WASHINGTON, DC, February 24, 2016 – Federal Financial Analytics, Inc. (FedFin) released a report today concluding that the U.S. Federal Reserve has the authority to execute a negative interest-rate policy (NIRP) should it be compelled to do so.  The paper also concludes that the central bank is under such acute political risk that it will shun NIRP if at all possible.  However, should its hand be forced, the central bank is most likely to implement NIRP through limited reductions in the interest on excess reserves (IOER) now paid to U.S. banks.

“Until the Bank of Japan’s disastrous NIRP launch, the FRB looked at NIRP largely as a technical central-banking question.  Now, it sees all too clearly its political risk even if those to financial stability remain less of a deterrent,” said FedFin managing partner Karen Shaw Petrou.  “When you have Bernie Sanders and Ted Cruz agreeing on FRB policy, the FRB’s got a political problem,” Petrou continued.

“Using IOER – seen across the political spectrum as a big-bank subsidy – could thus be the FRB’s only option even though it should know full well how disruptive this would prove to sustained, stable growth,” Petrou said.

The new paper builds on FedFin’s groundbreaking 2015 alert to the potential for NIRP in the U.S. and its adverse implications in areas like cash hoarding and asset-management liquidity.  The new paper updates the assessment of the financial-market impact of NIRP based on recent NIRP developments and the January release by the FRB of a 2010 analysis of NIRP options.  The paper also lays out the political challenges facing the FRB and how these compound with obstacles to monetary policy to make NIRP an all-too-real prospect and negative IOER a probable transmission mechanism.

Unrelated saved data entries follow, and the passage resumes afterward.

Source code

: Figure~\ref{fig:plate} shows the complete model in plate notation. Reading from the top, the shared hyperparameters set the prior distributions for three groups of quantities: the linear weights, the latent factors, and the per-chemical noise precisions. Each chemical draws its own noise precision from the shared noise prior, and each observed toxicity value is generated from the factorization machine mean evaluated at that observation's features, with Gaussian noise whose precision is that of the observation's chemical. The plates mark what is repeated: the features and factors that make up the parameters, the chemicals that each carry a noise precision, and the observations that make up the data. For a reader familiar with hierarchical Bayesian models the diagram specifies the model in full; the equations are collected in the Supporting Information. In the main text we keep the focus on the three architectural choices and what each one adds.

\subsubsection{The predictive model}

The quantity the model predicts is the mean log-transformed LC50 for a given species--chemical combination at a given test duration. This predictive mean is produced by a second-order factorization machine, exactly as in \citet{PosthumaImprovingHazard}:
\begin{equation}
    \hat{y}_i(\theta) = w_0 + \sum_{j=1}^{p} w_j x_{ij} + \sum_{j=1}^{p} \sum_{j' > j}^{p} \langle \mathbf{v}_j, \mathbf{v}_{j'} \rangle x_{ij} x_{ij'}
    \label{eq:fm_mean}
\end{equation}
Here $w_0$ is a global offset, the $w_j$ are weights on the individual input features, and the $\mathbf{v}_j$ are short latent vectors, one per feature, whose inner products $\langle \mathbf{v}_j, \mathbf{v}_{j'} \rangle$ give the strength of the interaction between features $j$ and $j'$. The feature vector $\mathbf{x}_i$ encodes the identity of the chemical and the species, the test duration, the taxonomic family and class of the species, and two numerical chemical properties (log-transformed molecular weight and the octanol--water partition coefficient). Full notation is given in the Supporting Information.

NIRP the Perp: Updating the Odds of FRB Negative Interest Rate Policy

In this note, Federal Financial Analytics updates our September, 2015 assessment of the potential for and impact of negative interest-rate policy (NIRP) in the U.S. We believe this was the first such analysis of the financial-stability implications of NIRP – whether implemented by active FRB decision or forced by market factors – and our forecasts have clearly been borne out by recent market developments and FRB statements. We here assess (1) whether the FRB could implement NIRP if the FOMC decides it is warranted and (2) whether the FRB then will be willing or able to do so given current political challenges. We here also relate the FRB’s increasingly acute political risk to continuing payment of interest on excess reserves (IOER), concluding that IOER – increasingly seen as a big-bank subsidy – could prove the FRB’s least-worst solution if the central bank is forced to implement NIRP or take other unprecedented action.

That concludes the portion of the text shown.